[Drongo]

qwerty19, Есть возможность выполнить рекомендации и прикрепить к следующему сообщению полученные логи?

Попробуйте скачать утилиту CureIT, запустить её в защищённом режиме и из безопасного режима. Получится?

[qwerty19]

Проверка в безопасном режиме показывает файл C:\WINDOWS\system32\drivers\vvtym.sys Но ни лечение, ни удаление его не возможно.
Файлы прикреплены

[Alex1983]

Загрузите GMER по одной из указанных ссылок
Gmer со случайным именем (рекомендуется), Gmer в zip-архиве (перед применением распаковать в отдельную папку)
Запустите программу (пользователям Vista запускать от имени Администратора по правой кнопке мыши).
Начнется экспресс-проверка. При появлении окна с сообщением о деятельности руткита, нажмите No.
После завершения экспресс-проверки в правой части окна программы уберите метку со следующих пунктов:

• Sections
• IAT/EAT
• Show all

Из всех дисков оставьте отмеченным только системный диск (обычно C:\)
Нажмите на кнопку Scan и дождитесь окончания проверки.
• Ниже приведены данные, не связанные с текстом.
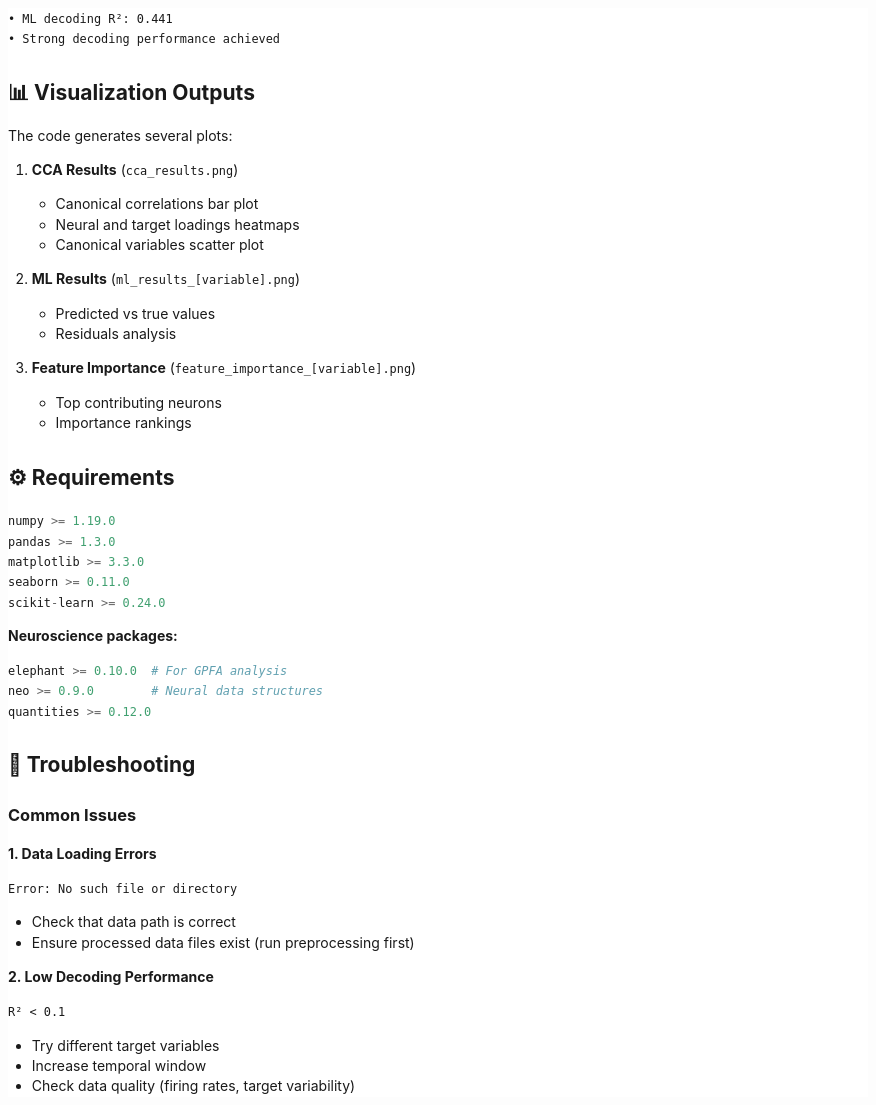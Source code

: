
 ```
• ML decoding R²: 0.441
• Strong decoding performance achieved
```

## 📊 Visualization Outputs

The code generates several plots:

1. **CCA Results** (`cca_results.png`)
   - Canonical correlations bar plot
   - Neural and target loadings heatmaps
   - Canonical variables scatter plot

2. **ML Results** (`ml_results_[variable].png`)
   - Predicted vs true values
   - Residuals analysis

3. **Feature Importance** (`feature_importance_[variable].png`)
   - Top contributing neurons
   - Importance rankings

## ⚙️ Requirements

```python
numpy >= 1.19.0
pandas >= 1.3.0
matplotlib >= 3.3.0
seaborn >= 0.11.0
scikit-learn >= 0.24.0
```

**Neuroscience packages:**
```python
elephant >= 0.10.0  # For GPFA analysis
neo >= 0.9.0        # Neural data structures
quantities >= 0.12.0
```

## 🔧 Troubleshooting

### Common Issues

**1. Data Loading Errors**
```
Error: No such file or directory
```
- Check that data path is correct
- Ensure processed data files exist (run preprocessing first)

**2. Low Decoding Performance**
```
R² < 0.1
```
- Try different target variables
- Increase temporal window
- Check data quality (firing rates, target variability)
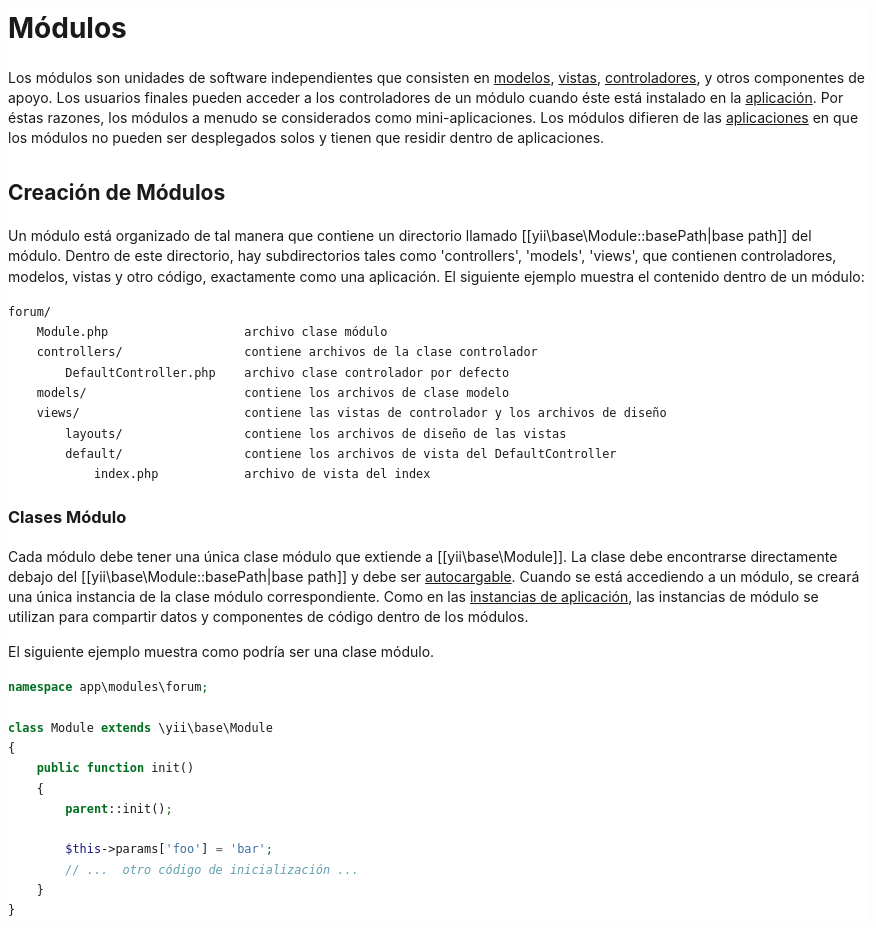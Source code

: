 ﻿Módulos
=======
Los módulos son unidades de software independientes que consisten en [modelos](structure-models.md), 
[vistas](structure-views.md), [controladores](structure-controllers.md), y otros componentes de apoyo. Los usuarios 
finales pueden acceder a los controladores de un módulo cuando éste está instalado en la 
[aplicación](structure-applications.md). Por éstas razones, los módulos a menudo se considerados como 
mini-aplicaciones. Los módulos difieren de las [aplicaciones](structure-applications.md) en que los módulos no pueden 
ser desplegados solos y tienen que residir dentro de aplicaciones.

## Creación de Módulos<a name="creating-modules"></a>

Un módulo está organizado de tal manera que contiene un directorio llamado [[yii\base\Module::basePath|base path]] del 
módulo. Dentro de este directorio, hay subdirectorios tales como 'controllers', 'models', 'views', que contienen 
controladores, modelos, vistas y otro código, exactamente como una aplicación. El siguiente ejemplo muestra el 
contenido dentro de un módulo:

```
forum/
    Module.php                   archivo clase módulo
    controllers/                 contiene archivos de la clase controlador
        DefaultController.php    archivo clase controlador por defecto
    models/                      contiene los archivos de clase modelo
    views/                       contiene las vistas de controlador y los archivos de diseño
        layouts/                 contiene los archivos de diseño de las vistas
        default/                 contiene los archivos de vista del DefaultController
            index.php            archivo de vista del index
```

### Clases Módulo <a name="module-classes"></a>

Cada módulo debe tener una única clase módulo que extiende a [[yii\base\Module]]. La clase debe encontrarse 
directamente debajo del [[yii\base\Module::basePath|base path]] y debe ser [autocargable](concept-autoloading.md). 
Cuando se está accediendo a un módulo, se creará una única instancia de la clase módulo correspondiente. Como en las 
[instancias de aplicación](structure-applications.md), las instancias de módulo se utilizan para compartir datos y 
componentes de código dentro de los módulos.

El siguiente ejemplo muestra como podría ser una clase módulo.

```php
namespace app\modules\forum;

class Module extends \yii\base\Module
{
    public function init()
    {
        parent::init();

        $this->params['foo'] = 'bar';
        // ...  otro código de inicialización ...
    }
}
```
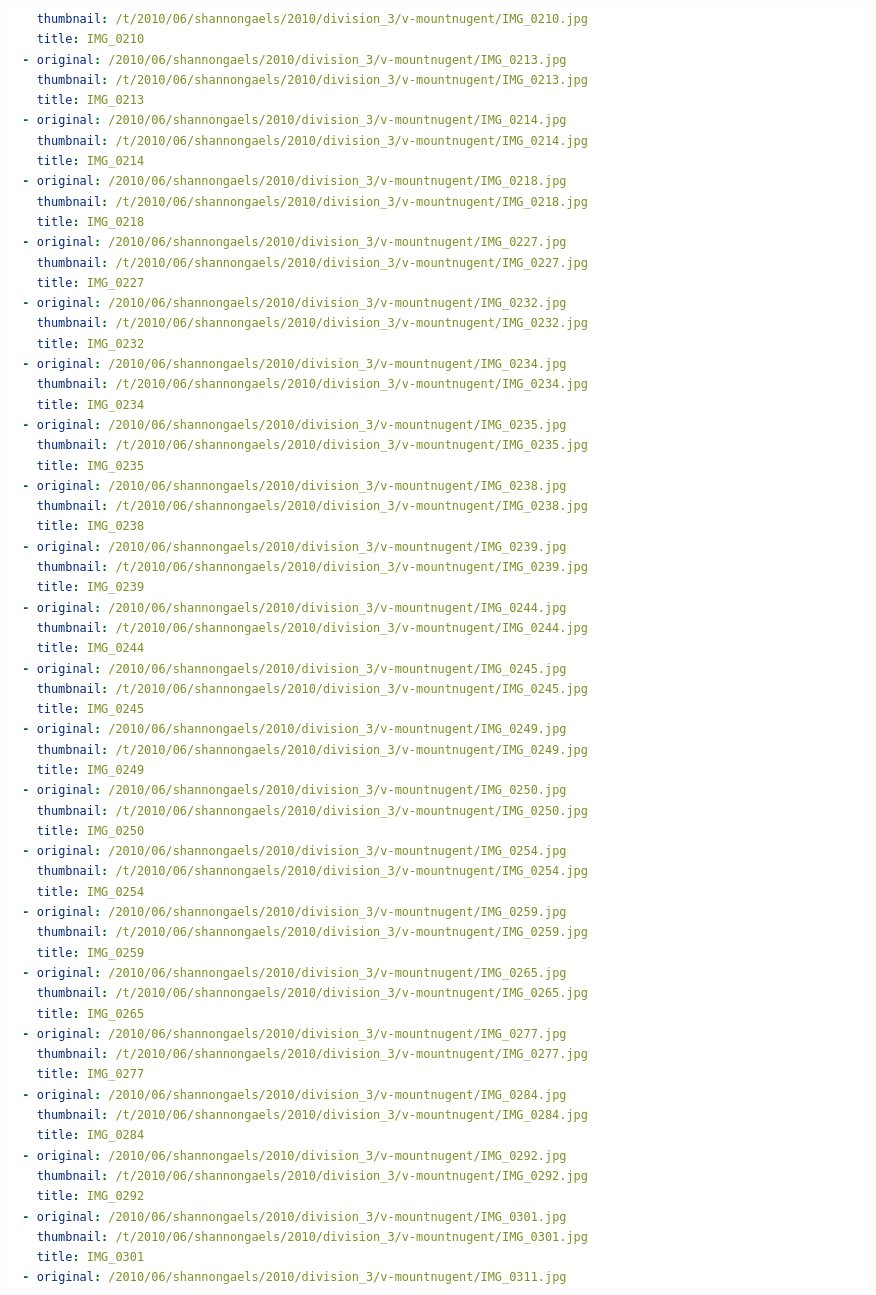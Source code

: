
 ```yaml
    thumbnail: /t/2010/06/shannongaels/2010/division_3/v-mountnugent/IMG_0210.jpg
    title: IMG_0210
  - original: /2010/06/shannongaels/2010/division_3/v-mountnugent/IMG_0213.jpg
    thumbnail: /t/2010/06/shannongaels/2010/division_3/v-mountnugent/IMG_0213.jpg
    title: IMG_0213
  - original: /2010/06/shannongaels/2010/division_3/v-mountnugent/IMG_0214.jpg
    thumbnail: /t/2010/06/shannongaels/2010/division_3/v-mountnugent/IMG_0214.jpg
    title: IMG_0214
  - original: /2010/06/shannongaels/2010/division_3/v-mountnugent/IMG_0218.jpg
    thumbnail: /t/2010/06/shannongaels/2010/division_3/v-mountnugent/IMG_0218.jpg
    title: IMG_0218
  - original: /2010/06/shannongaels/2010/division_3/v-mountnugent/IMG_0227.jpg
    thumbnail: /t/2010/06/shannongaels/2010/division_3/v-mountnugent/IMG_0227.jpg
    title: IMG_0227
  - original: /2010/06/shannongaels/2010/division_3/v-mountnugent/IMG_0232.jpg
    thumbnail: /t/2010/06/shannongaels/2010/division_3/v-mountnugent/IMG_0232.jpg
    title: IMG_0232
  - original: /2010/06/shannongaels/2010/division_3/v-mountnugent/IMG_0234.jpg
    thumbnail: /t/2010/06/shannongaels/2010/division_3/v-mountnugent/IMG_0234.jpg
    title: IMG_0234
  - original: /2010/06/shannongaels/2010/division_3/v-mountnugent/IMG_0235.jpg
    thumbnail: /t/2010/06/shannongaels/2010/division_3/v-mountnugent/IMG_0235.jpg
    title: IMG_0235
  - original: /2010/06/shannongaels/2010/division_3/v-mountnugent/IMG_0238.jpg
    thumbnail: /t/2010/06/shannongaels/2010/division_3/v-mountnugent/IMG_0238.jpg
    title: IMG_0238
  - original: /2010/06/shannongaels/2010/division_3/v-mountnugent/IMG_0239.jpg
    thumbnail: /t/2010/06/shannongaels/2010/division_3/v-mountnugent/IMG_0239.jpg
    title: IMG_0239
  - original: /2010/06/shannongaels/2010/division_3/v-mountnugent/IMG_0244.jpg
    thumbnail: /t/2010/06/shannongaels/2010/division_3/v-mountnugent/IMG_0244.jpg
    title: IMG_0244
  - original: /2010/06/shannongaels/2010/division_3/v-mountnugent/IMG_0245.jpg
    thumbnail: /t/2010/06/shannongaels/2010/division_3/v-mountnugent/IMG_0245.jpg
    title: IMG_0245
  - original: /2010/06/shannongaels/2010/division_3/v-mountnugent/IMG_0249.jpg
    thumbnail: /t/2010/06/shannongaels/2010/division_3/v-mountnugent/IMG_0249.jpg
    title: IMG_0249
  - original: /2010/06/shannongaels/2010/division_3/v-mountnugent/IMG_0250.jpg
    thumbnail: /t/2010/06/shannongaels/2010/division_3/v-mountnugent/IMG_0250.jpg
    title: IMG_0250
  - original: /2010/06/shannongaels/2010/division_3/v-mountnugent/IMG_0254.jpg
    thumbnail: /t/2010/06/shannongaels/2010/division_3/v-mountnugent/IMG_0254.jpg
    title: IMG_0254
  - original: /2010/06/shannongaels/2010/division_3/v-mountnugent/IMG_0259.jpg
    thumbnail: /t/2010/06/shannongaels/2010/division_3/v-mountnugent/IMG_0259.jpg
    title: IMG_0259
  - original: /2010/06/shannongaels/2010/division_3/v-mountnugent/IMG_0265.jpg
    thumbnail: /t/2010/06/shannongaels/2010/division_3/v-mountnugent/IMG_0265.jpg
    title: IMG_0265
  - original: /2010/06/shannongaels/2010/division_3/v-mountnugent/IMG_0277.jpg
    thumbnail: /t/2010/06/shannongaels/2010/division_3/v-mountnugent/IMG_0277.jpg
    title: IMG_0277
  - original: /2010/06/shannongaels/2010/division_3/v-mountnugent/IMG_0284.jpg
    thumbnail: /t/2010/06/shannongaels/2010/division_3/v-mountnugent/IMG_0284.jpg
    title: IMG_0284
  - original: /2010/06/shannongaels/2010/division_3/v-mountnugent/IMG_0292.jpg
    thumbnail: /t/2010/06/shannongaels/2010/division_3/v-mountnugent/IMG_0292.jpg
    title: IMG_0292
  - original: /2010/06/shannongaels/2010/division_3/v-mountnugent/IMG_0301.jpg
    thumbnail: /t/2010/06/shannongaels/2010/division_3/v-mountnugent/IMG_0301.jpg
    title: IMG_0301
  - original: /2010/06/shannongaels/2010/division_3/v-mountnugent/IMG_0311.jpg
```
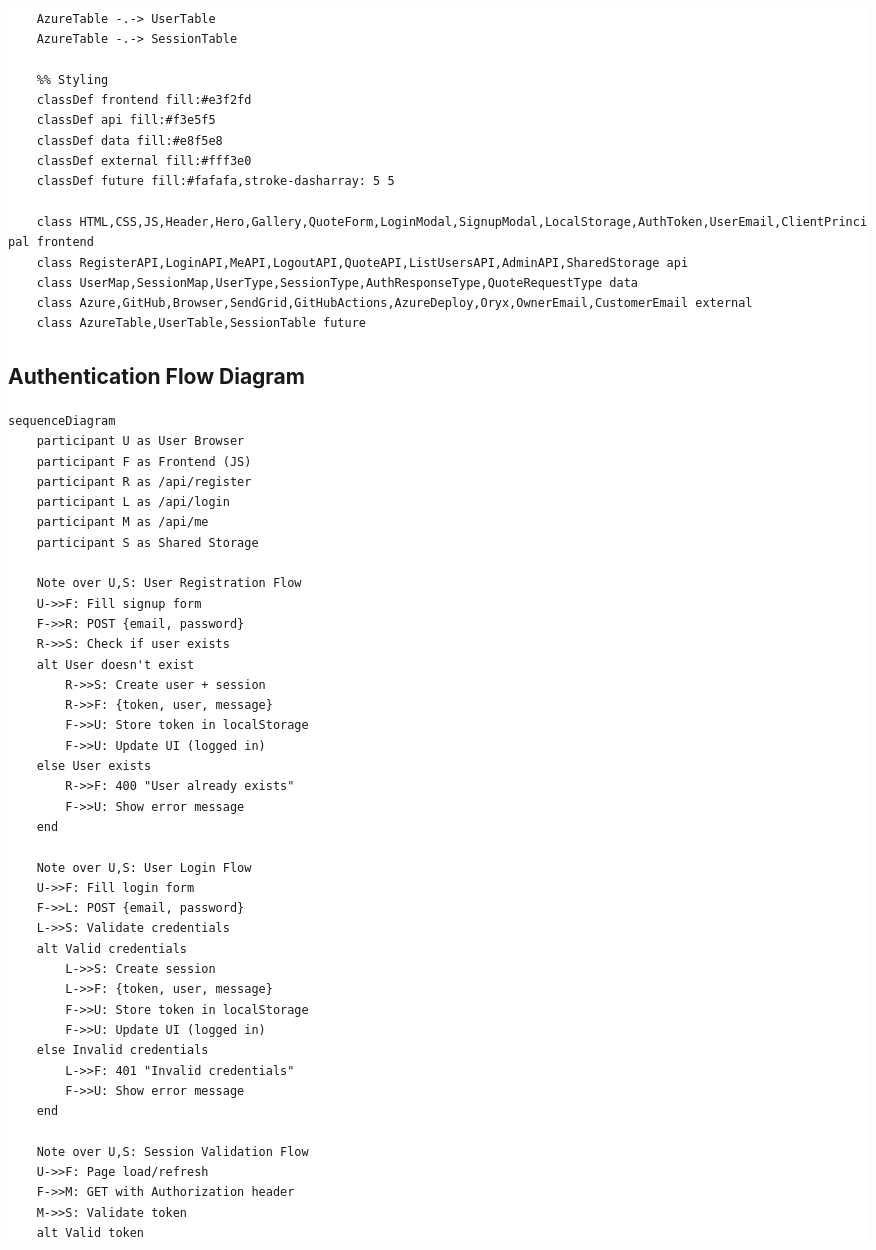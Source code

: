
 ```mermaid
    AzureTable -.-> UserTable
    AzureTable -.-> SessionTable
    
    %% Styling
    classDef frontend fill:#e3f2fd
    classDef api fill:#f3e5f5
    classDef data fill:#e8f5e8
    classDef external fill:#fff3e0
    classDef future fill:#fafafa,stroke-dasharray: 5 5
    
    class HTML,CSS,JS,Header,Hero,Gallery,QuoteForm,LoginModal,SignupModal,LocalStorage,AuthToken,UserEmail,ClientPrincipal frontend
    class RegisterAPI,LoginAPI,MeAPI,LogoutAPI,QuoteAPI,ListUsersAPI,AdminAPI,SharedStorage api
    class UserMap,SessionMap,UserType,SessionType,AuthResponseType,QuoteRequestType data
    class Azure,GitHub,Browser,SendGrid,GitHubActions,AzureDeploy,Oryx,OwnerEmail,CustomerEmail external
    class AzureTable,UserTable,SessionTable future
```

## Authentication Flow Diagram

```mermaid
sequenceDiagram
    participant U as User Browser
    participant F as Frontend (JS)
    participant R as /api/register
    participant L as /api/login
    participant M as /api/me
    participant S as Shared Storage
    
    Note over U,S: User Registration Flow
    U->>F: Fill signup form
    F->>R: POST {email, password}
    R->>S: Check if user exists
    alt User doesn't exist
        R->>S: Create user + session
        R->>F: {token, user, message}
        F->>U: Store token in localStorage
        F->>U: Update UI (logged in)
    else User exists
        R->>F: 400 "User already exists"
        F->>U: Show error message
    end
    
    Note over U,S: User Login Flow
    U->>F: Fill login form
    F->>L: POST {email, password}
    L->>S: Validate credentials
    alt Valid credentials
        L->>S: Create session
        L->>F: {token, user, message}
        F->>U: Store token in localStorage
        F->>U: Update UI (logged in)
    else Invalid credentials
        L->>F: 401 "Invalid credentials"
        F->>U: Show error message
    end
    
    Note over U,S: Session Validation Flow
    U->>F: Page load/refresh
    F->>M: GET with Authorization header
    M->>S: Validate token
    alt Valid token
```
При появлении окна с сообщением о деятельности руткита, нажмите OK.
После окончания проверки сохраните его лог (нажмите на кнопку Save) и вложите в сообщение.

[qwerty19]

При запуске GMER вылетает синий экран с ошибкой 0х00000019.

[Alex1983]

Выполните скрипт AVZ. Меню Файл - Выполнить скрипт, вставляем написаный скрипт - кнопка Запустить, после выполнения компьютер перезагрузится.

Код:

begin
SearchRootkit(true, true);
SetAVZGuardStatus(True);
 SetServiceStart('3633943186', 4);
 QuarantineFile('C:\WINDOWS\system32\Drivers\vvtym.sys','');
 QuarantineFile('C:\WINDOWS\system32\drivers\aec.sys','');
 QuarantineFile('C:\WINDOWS\system32\K4hostElSvc.exe','');
BC_ImportAll;
ExecuteSysClean;
BC_Activate;
RebootWindows(true);
end.

после перезагрузки выполнить второй скрипт AVZ:

Код:

begin
 CreateQurantineArchive(GetAVZDirectory+'quarantine.zip');
end.

В результате выполнения скрипта будет сформирован карантин quarantine.zip. Отправьте полученный файл quarantine.zip из папки AVZ через Данную форму.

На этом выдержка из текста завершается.